##### DATASET EXTRACT #####

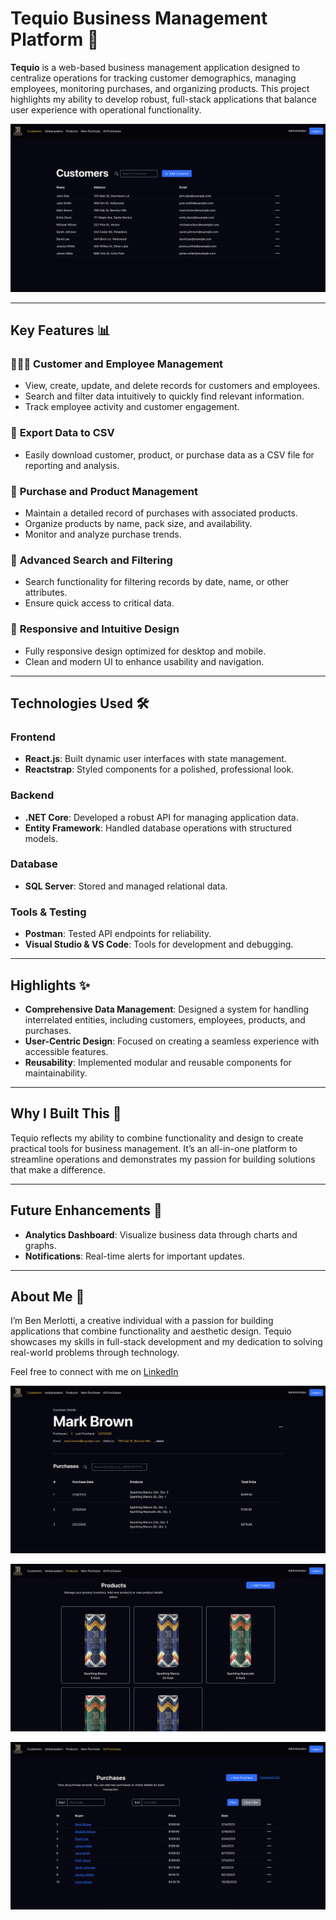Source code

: # Tequio Business Management Platform 🌟

**Tequio** is a web-based business management application designed to centralize operations for tracking customer demographics, managing employees, monitoring purchases, and organizing products. This project highlights my ability to develop robust, full-stack applications that balance user experience with operational functionality.

![Screenshot of the application](public/customers_ss.png)

---

## Key Features 📊

### 🧑‍🤝‍🧑 **Customer and Employee Management**

- View, create, update, and delete records for customers and employees.
- Search and filter data intuitively to quickly find relevant information.
- Track employee activity and customer engagement.

### 📂 **Export Data to CSV**

- Easily download customer, product, or purchase data as a CSV file for reporting and analysis.

### 💸 **Purchase and Product Management**

- Maintain a detailed record of purchases with associated products.
- Organize products by name, pack size, and availability.
- Monitor and analyze purchase trends.

### 🔎 **Advanced Search and Filtering**

- Search functionality for filtering records by date, name, or other attributes.
- Ensure quick access to critical data.

### 📱 **Responsive and Intuitive Design**

- Fully responsive design optimized for desktop and mobile.
- Clean and modern UI to enhance usability and navigation.

---

## Technologies Used 🛠️

### **Frontend**

- **React.js**: Built dynamic user interfaces with state management.
- **Reactstrap**: Styled components for a polished, professional look.

### **Backend**

- **.NET Core**: Developed a robust API for managing application data.
- **Entity Framework**: Handled database operations with structured models.

### **Database**

- **SQL Server**: Stored and managed relational data.

### **Tools & Testing**

- **Postman**: Tested API endpoints for reliability.
- **Visual Studio & VS Code**: Tools for development and debugging.

---

## Highlights ✨

- **Comprehensive Data Management**: Designed a system for handling interrelated entities, including customers, employees, products, and purchases.
- **User-Centric Design**: Focused on creating a seamless experience with accessible features.
- **Reusability**: Implemented modular and reusable components for maintainability.

---

## Why I Built This 🌟

Tequio reflects my ability to combine functionality and design to create practical tools for business management. It’s an all-in-one platform to streamline operations and demonstrates my passion for building solutions that make a difference.

---

## Future Enhancements 🚀

- **Analytics Dashboard**: Visualize business data through charts and graphs.
- **Notifications**: Real-time alerts for important updates.

---

## About Me 👋

I’m Ben Merlotti, a creative individual with a passion for building applications that combine functionality and aesthetic design. Tequio showcases my skills in full-stack development and my dedication to solving real-world problems through technology.

Feel free to connect with me on [LinkedIn](https://www.linkedin.com/in/benmerlotti/)

![Screenshot of the application](public/customer_ss.png)

![Screenshot of the application](public/product_ss.png)

![Screenshot of the application](public/purchases_ss.png)
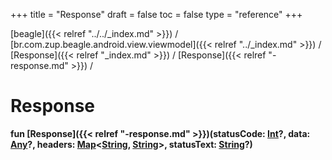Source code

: +++
title = "Response"
draft = false
toc = false
type = "reference"
+++

[beagle]({{< relref "../../_index.md" >}}) / [br.com.zup.beagle.android.view.viewmodel]({{< relref "../_index.md" >}}) / [Response]({{< relref "_index.md" >}}) / [Response]({{< relref "-response.md" >}}) / 



# Response  
  
<b><b>fun [Response]({{< relref "-response.md" >}})(statusCode: [Int](https://kotlinlang.org/api/latest/jvm/stdlib/kotlin/-int/index.html)?, data: [Any](https://kotlinlang.org/api/latest/jvm/stdlib/kotlin/-any/index.html)?, headers: [Map](https://kotlinlang.org/api/latest/jvm/stdlib/kotlin.collections/-map/index.html)<[String](https://kotlinlang.org/api/latest/jvm/stdlib/kotlin/-string/index.html), [String](https://kotlinlang.org/api/latest/jvm/stdlib/kotlin/-string/index.html)>, statusText: [String](https://kotlinlang.org/api/latest/jvm/stdlib/kotlin/-string/index.html)?)</b></b>  



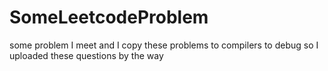# SomeLeetcodeProblem
some problem I meet and I copy these problems to compilers to debug
so I uploaded these questions by the way
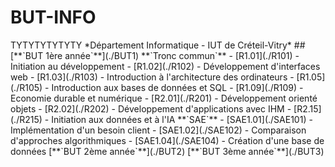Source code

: # BUT-INFO

<style>
td, th {
   border: none!important;
}
</style
  
<table>
  <thead><th><td>TYTYTY</td><td>TYTYTY</td></th></thead>
</table>

*Département Informatique - IUT de Créteil-Vitry*

## [**`BUT 1ère année`**](./BUT1)
**`Tronc commun`**
- [R1.01](./R101) - Initiation au développement
- [R1.02](./R102) - Développement d'interfaces web
- [R1.03](./R103) - Introduction à l'architecture des ordinateurs
- [R1.05](./R105) - Introduction aux bases de données et SQL
- [R1.09](./R109) - Economie durable et numérique
- [R2.01](./R201) - Développement orienté objets
- [R2.02](./R202) - Développement d'applications avec IHM
- [R2.15](./R215) - Initiation aux données et à l'IA

**`SAE`**
- [SAE1.01](./SAE101) - Implémentation d'un besoin client
- [SAE1.02](./SAE102) - Comparaison d'approches algorithmiques
- [SAE1.04](./SAE104) - Création d'une base de données

[**`BUT 2ème année`**](./BUT2)

[**`BUT 3ème année`**](./BUT3)
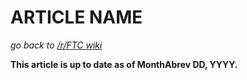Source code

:# ARTICLE NAME
*go back to [/r/FTC wiki](/r/FTC/wiki)*

__This article is up to date as of MonthAbrev DD, YYYY.__

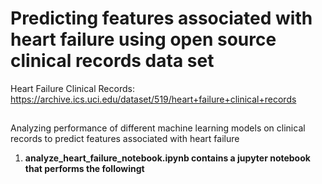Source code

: # Predicting features associated with heart failure using open source clinical records data set 
Heart Failure Clinical Records: https://archive.ics.uci.edu/dataset/519/heart+failure+clinical+records
## 
Analyzing performance of different machine learning models on clinical records to predict features associated with heart failure 
1. <b> analyze_heart_failure_notebook.ipynb <b> contains a jupyter notebook that performs the followingt 

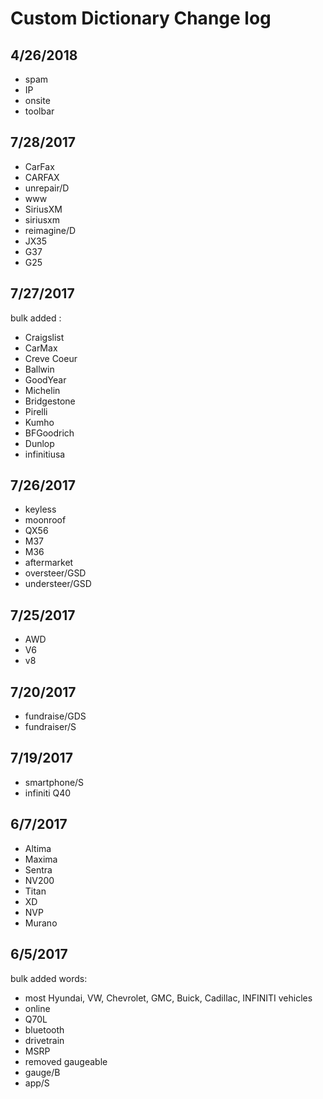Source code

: # Custom Dictionary Change log

## 4/26/2018

-   spam
-   IP
-   onsite
-   toolbar

## 7/28/2017

-   CarFax
-   CARFAX
-   unrepair/D
-   www
-   SiriusXM
-   siriusxm
-   reimagine/D
-   JX35
-   G37
-   G25

## 7/27/2017

bulk added :

-   Craigslist
-   CarMax
-   Creve Coeur
-   Ballwin
-   GoodYear
-   Michelin
-   Bridgestone
-   Pirelli
-   Kumho
-   BFGoodrich
-   Dunlop
-   infinitiusa

## 7/26/2017

-   keyless
-   moonroof
-   QX56
-   M37
-   M36
-   aftermarket
-   oversteer/GSD
-   understeer/GSD

## 7/25/2017

-   AWD
-   V6
-   v8

## 7/20/2017

-   fundraise/GDS
-   fundraiser/S

## 7/19/2017

-   smartphone/S
-   infiniti Q40

## 6/7/2017

-   Altima
-   Maxima
-   Sentra
-   NV200
-   Titan
-   XD
-   NVP
-   Murano

## 6/5/2017

bulk added words:

-   most Hyundai, VW, Chevrolet, GMC, Buick, Cadillac, INFINITI vehicles
-   online
-   Q70L
-   bluetooth
-   drivetrain
-   MSRP
-   removed gaugeable
-   gauge/B
-   app/S
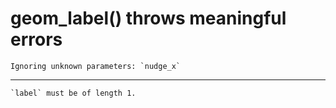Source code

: # geom_label() throws meaningful errors

    Ignoring unknown parameters: `nudge_x`

---

    `label` must be of length 1.

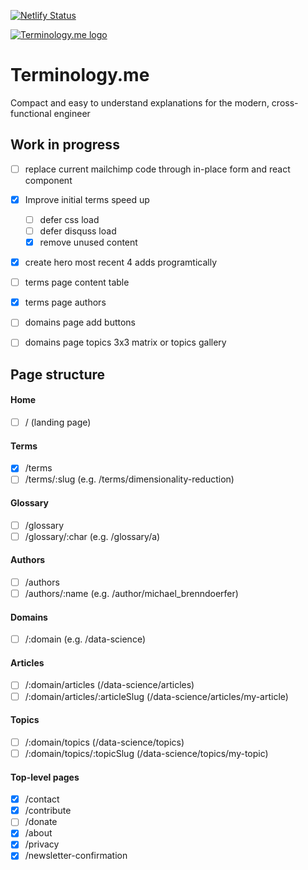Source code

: [![Netlify Status](https://api.netlify.com/api/v1/badges/ff02baee-522e-456e-a7fc-242739914b60/deploy-status)](https://app.netlify.com/sites/determined-fermat-3be022/deploys)

[![Terminology.me logo](https://terminology.me/logo.png)](https://terminology.me)

# Terminology.me

Compact and easy to understand explanations for the modern, cross-functional engineer

## Work in progress

- [ ] replace current mailchimp code through in-place form and react component
- [x] Improve initial terms speed up
  - [ ] defer css load
  - [ ] defer disquss load
  - [x] remove unused content
- [x] create hero most recent 4 adds programtically
- [ ] terms page content table
- [x] terms page authors

- [ ] domains page add buttons
- [ ] domains page topics 3x3 matrix or topics gallery

## Page structure

#### Home

- [ ] / (landing page)

#### Terms

- [x] /terms
- [ ] /terms/:slug (e.g. /terms/dimensionality-reduction)

#### Glossary

- [ ] /glossary
- [ ] /glossary/:char (e.g. /glossary/a)

#### Authors

- [ ] /authors
- [ ] /authors/:name (e.g. /author/michael_brenndoerfer)

#### Domains

- [ ] /:domain (e.g. /data-science)

#### Articles

- [ ] /:domain/articles (/data-science/articles)
- [ ] /:domain/articles/:articleSlug (/data-science/articles/my-article)

#### Topics

- [ ] /:domain/topics (/data-science/topics)
- [ ] /:domain/topics/:topicSlug (/data-science/topics/my-topic)

#### Top-level pages

- [x] /contact
- [x] /contribute
- [ ] /donate
- [x] /about
- [x] /privacy
- [x] /newsletter-confirmation

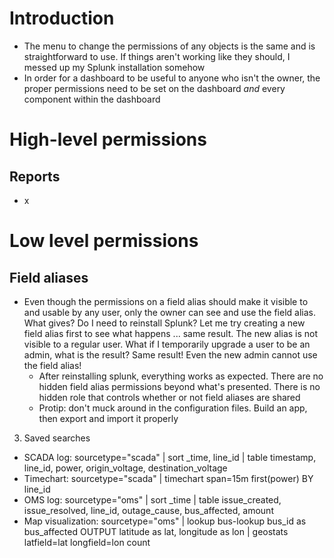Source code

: 
# Introduction
- The menu to change the permissions of any objects is the same and is straightforward to use. If things aren't working like they should, I messed up
  my Splunk installation somehow
- In order for a dashboard to be useful to anyone who isn't the owner, the proper permissions need to be set on the dashboard *and* every component
  within the dashboard
# High-level permissions
## Reports
- x
# Low level permissions
## Field aliases
- Even though the permissions on a field alias should make it visible to and usable by any user, only the owner can see and use the field alias. What
  gives? Do I need to reinstall Splunk? Let me try creating a new field alias first to see what happens ... same result. The new alias is not visible
  to a regular user. What if I temporarily upgrade a user to be an admin, what is the result? Same result! Even the new admin cannot use the field
  alias! 
  - After reinstalling splunk, everything works as expected. There are no hidden field alias permissions beyond what's presented. There is no hidden role
    that controls whether or not field aliases are shared
  - Protip: don't muck around in the configuration files. Build an app, then export and import it properly
  

3. Saved searches
- SCADA log: sourcetype="scada" | sort _time, line_id | table timestamp, line_id, power, origin_voltage, destination_voltage
- Timechart: sourcetype="scada" | timechart span=15m first(power) BY line_id
- OMS log: sourcetype="oms" | sort _time | table issue_created, issue_resolved, line_id, outage_cause, bus_affected, amount
- Map visualization: sourcetype="oms" | lookup bus-lookup bus_id as bus_affected OUTPUT latitude as lat, longitude as lon | geostats latfield=lat
  longfield=lon count
 
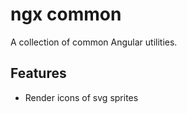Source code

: # ngx common

A collection of common Angular utilities.

## Features

- Render icons of svg sprites
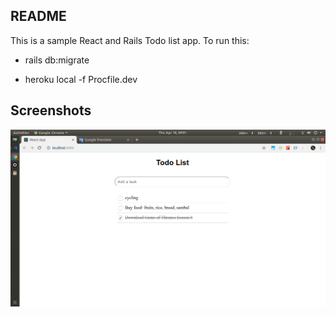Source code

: ## README

This is a sample React and Rails Todo list app. To run this:

* rails db:migrate

* heroku local -f Procfile.dev

## Screenshots

![Screenshot](https://raw.githubusercontent.com/omkz/rails-react-todo-app/master/public/Screenshot.png)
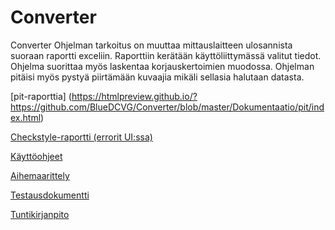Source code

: # Converter
Converter
Ohjelman tarkoitus on muuttaa mittauslaitteen ulosannista suoraan raportti exceliin. Raporttiin kerätään käyttöliittymässä valitut tiedot. Ohjelma suorittaa myös laskentaa korjauskertoimien muodossa. Ohjelman pitäisi myös pystyä piirtämään kuvaajia mikäli sellasia halutaan datasta.

[pit-raporttia] (https://htmlpreview.github.io/?https://github.com/BlueDCVG/Converter/blob/master/Dokumentaatio/pit/index.html)

[Checkstyle-raportti (errorit UI:ssa)](https://htmlpreview.github.io/?https://github.com/BlueDCVG/Converter/blob/master/Dokumentaatio/Checkstyle/checkstyle.html)

[Käyttöohjeet](https://github.com/BlueDCVG/Converter/blob/master/Dokumentaatio/K%C3%A4ytt%C3%B6ohjeet.md)

[Aihemaarittely](https://github.com/BlueDCVG/Converter/blob/master/Dokumentaatio/Aihemaarittely_converter.md)

[Testausdokumentti](https://github.com/BlueDCVG/Converter/blob/master/Dokumentaatio/Testausdokumentti.md)

[Tuntikirjanpito](https://github.com/BlueDCVG/Converter/blob/master/Dokumentaatio/Tuntikirjanpito.md)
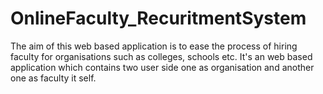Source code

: # OnlineFaculty_RecuritmentSystem
The aim of this web based application is to ease the process of hiring faculty for organisations such as colleges, schools etc. 
It's an web based application which contains two user side one as organisation and another one as faculty it self.

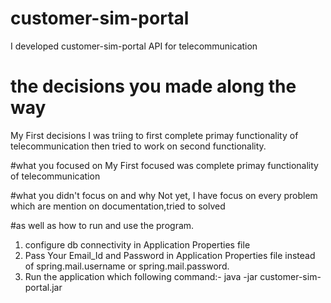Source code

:# customer-sim-portal
I developed customer-sim-portal API for telecommunication
# the decisions you made along the way

My First decisions I was triing to first complete primay functionality of telecommunication 
then tried to work on second functionality.


#what you focused on
My First focused was complete  primay functionality of telecommunication 

#what you didn't focus on and why
Not yet, I have focus on every problem which are mention on documentation,tried to solved

#as well as how to run and use the program.

1. configure db connectivity in Application Properties file 
2. Pass Your Email_Id and Password in Application Properties file instead of spring.mail.username or spring.mail.password.
3. Run the application which following command:-
   java -jar customer-sim-portal.jar
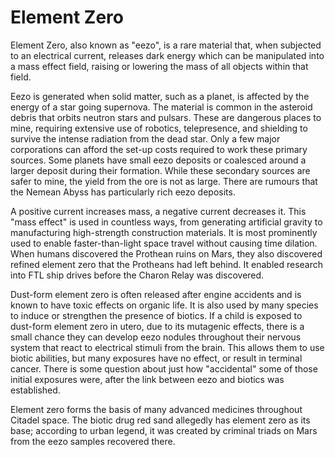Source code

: # Element Zero
Element Zero, also known as "eezo", is a rare material that, when subjected to an electrical current, releases dark energy which can be manipulated into a mass effect field, raising or lowering the mass of all objects within that field.

Eezo is generated when solid matter, such as a planet, is affected by the energy of a star going supernova. The material is common in the asteroid debris that orbits neutron stars and pulsars. These are dangerous places to mine, requiring extensive use of robotics, telepresence, and shielding to survive the intense radiation from the dead star. Only a few major corporations can afford the set-up costs required to work these primary sources. Some planets have small eezo deposits or coalesced around a larger deposit during their formation. While these secondary sources are safer to mine, the yield from the ore is not as large. There are rumours that the Nemean Abyss has particularly rich eezo deposits.

A positive current increases mass, a negative current decreases it. This "mass effect" is used in countless ways, from generating artificial gravity to manufacturing high-strength construction materials. It is most prominently used to enable faster-than-light space travel without causing time dilation. When humans discovered the Prothean ruins on Mars, they also discovered refined element zero that the Protheans had left behind. It enabled research into FTL ship drives before the Charon Relay was discovered.

Dust-form element zero is often released after engine accidents and is known to have toxic effects on organic life. It is also used by many species to induce or strengthen the presence of biotics. If a child is exposed to dust-form element zero in utero, due to its mutagenic effects, there is a small chance they can develop eezo nodules throughout their nervous system that react to electrical stimuli from the brain. This allows them to use biotic abilities, but many exposures have no effect, or result in terminal cancer. There is some question about just how "accidental" some of those initial exposures were, after the link between eezo and biotics was established.

Element zero forms the basis of many advanced medicines throughout Citadel space. The biotic drug red sand allegedly has element zero as its base; according to urban legend, it was created by criminal triads on Mars from the eezo samples recovered there.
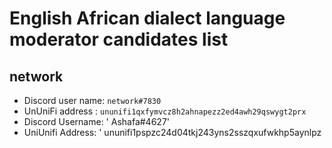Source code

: # English African dialect language moderator candidates list
## network

- Discord user name: `network#7830`
- UnUniFi address : `ununifi1qxfymvcz8h2ahnapezz2ed4awh29qswygt2prx`
- Discord Username: ' Ashafa#4627'
- UniUnifi Address: ' ununifi1pspzc24d04tkj243yns2sszqxufwkhp5aynlpz
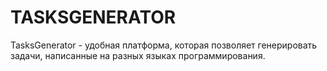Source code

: # TASKSGENERATOR
TasksGenerator - удобная платформа, которая позволяет генерировать
задачи, написанные на разных языках программирования.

#####

ABOUT THIS TASK> Look above for the line that contains "- [R2.15](./R215) - Initiation". Starting there, transcribe every line exactly until you have copied the line that contains "- [SAE1.04](./SAE104) - Création".

RESPONSE>
- [R2.15](./R215) - Initiation aux données et à l'IA

**`SAE`**
- [SAE1.01](./SAE101) - Implémentation d'un besoin client
- [SAE1.02](./SAE102) - Comparaison d'approches algorithmiques
- [SAE1.04](./SAE104) - Création d'une base de données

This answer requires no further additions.